Lineage assignment using RNA expression
Lineages were assigned by mapping the RNA expression profiles to a comprehensive single-cell atlas from the same stages4, when available (stages E6.5 and E7.5), or by SC343 elsewise (stages E4.5 and E5.5) (Extended Data Fig. 2). Extraembryonic cells were identified by these methods and excluded from further analyses.
The mapping was performed by matching mutual nearest neighbours44. First, count matrices from both experiments were concatenated and normalised together. Highly variable genes were selected38 from the resulting expression matrix and were used as input for principal components analysis. Subsequently, batch correction was applied to remove the technical variability between the two experiments and a k-nearest neighbours graph was computed between them. For each scNMT-seq cell, the cell type was selected as the mode from a Dirichlet distribution given by the cell type distribution of the top 30 nearest neighbours in the atlas (i.e. majority voting).
Correlation analysis
To identify genes with an association between the mRNA expression and promoter epigenetic status, we calculated, for each gene, the correlation coefficient across all cells between its RNA expression and the corresponding DNA methylation or chromatin accessibility levels at the gene’s promoter (+/- 2kb around transcription start site).
As a filtering criterion, we required, for each genomic feature, a minimum number of 1 CpG (methylation) or 5 GpC (accessibility) measurements in at least 50 cells. Additionally, the top 5,000 most variable genes (across all cells) were selected, according to the rationale of independent filtering45. Two-tailed Student’s t-tests were performed to test for evidence against the null hypothesis of no correlation, and p-values were adjusted for multiple testing using the Benjamini–Hochberg procedure46.

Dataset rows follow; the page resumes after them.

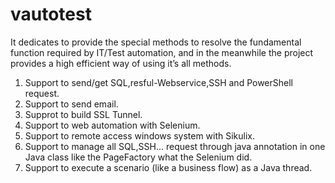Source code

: # vautotest
It dedicates to provide the special methods to resolve the fundamental function required by IT/Test automation, and in the meanwhile the project provides a high efficient way of using it’s all methods. 
1. Support to send/get SQL,resful-Webservice,SSH and PowerShell request.
2. Support to send email.
3. Supprot to build SSL Tunnel.
4. Support to web automation with Selenium.
5. Support to remote access windows system with Sikulix.
6. Support to manage all SQL,SSH... request through java annotation in one Java class like the PageFactory what the Selenium did.
7. Support to execute a scenario (like a business flow) as a Java thread.
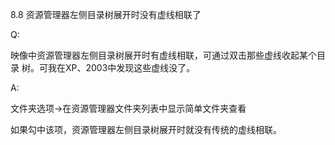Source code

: 8.8 资源管理器左侧目录树展开时没有虚线相联了

Q:

映像中资源管理器左侧目录树展开时有虚线相联，可通过双击那些虚线收起某个目录
树。可我在XP、2003中发现这些虚线没了。

A:

文件夹选项->在资源管理器文件夹列表中显示简单文件夹查看

如果勾中该项，资源管理器左侧目录树展开时就没有传统的虚线相联。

Differential DNA methylation and chromatin accessibility analysis
Differential analysis of DNA methylation and chromatin accessibility was performed using a Fisher exact test independently for each genomic element. Cells were aggregated into two exclusive groups and, for a given genomic element, we created a contingency table by aggregating (across cells) the number of methylated and unmethylated nucleotides. Multiple testing correction was applied using the Benjamini-Hochberg procedure. As a filtering criteria, we required 1 CpG (methylation) and 5 GpC (accessibility) observations in at least 10 cells per group. Non-variable regions were filtered out prior to differential testing.
Motif enrichment
To find transcription factor motifs enriched in lineage-associated sites, we used H3K27ac sites that were identified as differentially accessible between lineages as explained above. We tested for enrichment over a background of all H3K27ac sites using ame (meme suite47 v4.10.1) with parameters --method fisher --scoring avg. Position frequency matrices were downloaded from the Jaspar core vertebrates database48. This is a curated list of experimentally derived binding motifs and not an exhaustive set which means that some important transcription factors will not be analysed due to absence of their motifs.
Differential RNA expression analysis
Differential RNA expression analysis between pre-specified groups of interest was performed using the genewise negative binomial generalised linear model with quasi-likelihood test from edgeR49. Significant hits were called with a 1% False Discovery Rate (Benjamini-Hochberg procedure) and a minimum log2 fold change of 1. Genes with low expression (mean log2 counts < 0.5) were filtered out prior to differential testing45.
Dimensionality reduction for DNA methylation and chromatin accessibility data using Bayesian Factor Analysis
To handle the large amount of missing values in DNA methylation and chromatin accessibility data we used a linear Bayesian Factor Analysis model15. The linearity assumption renders the model output directly interpretable, and more robust to changes in hyperparameters than non-linear methods, particularly with small number of cells. We trained every model using the top 5,000 most variable features and we constrained the latent space to two latent factors, which were used for visualisation (Figure 1c-d, Extended Data Fig. 3). Variance explained estimates were computed using the coefficient of determination as described in 15.
Multi-Omics Factor Analysis (MOFA)
The input to MOFA is a list of matrices, where each matrix represents a different data modality. RNA expression measurements were defined as one data modality. For DNA methylation and chromatin accessibility we defined separate matrices for promoters, distal H3K27ac sites (enhancers) and H3K4me3 (transcription start sites, TSS). Promoters were defined as a bidirectional 2kb window around the TSS of protein-coding genes. For each genomic context, we created a DNA methylation matrix and a chromatin accessibility matrix by quantifying M-values for each cell and genomic element.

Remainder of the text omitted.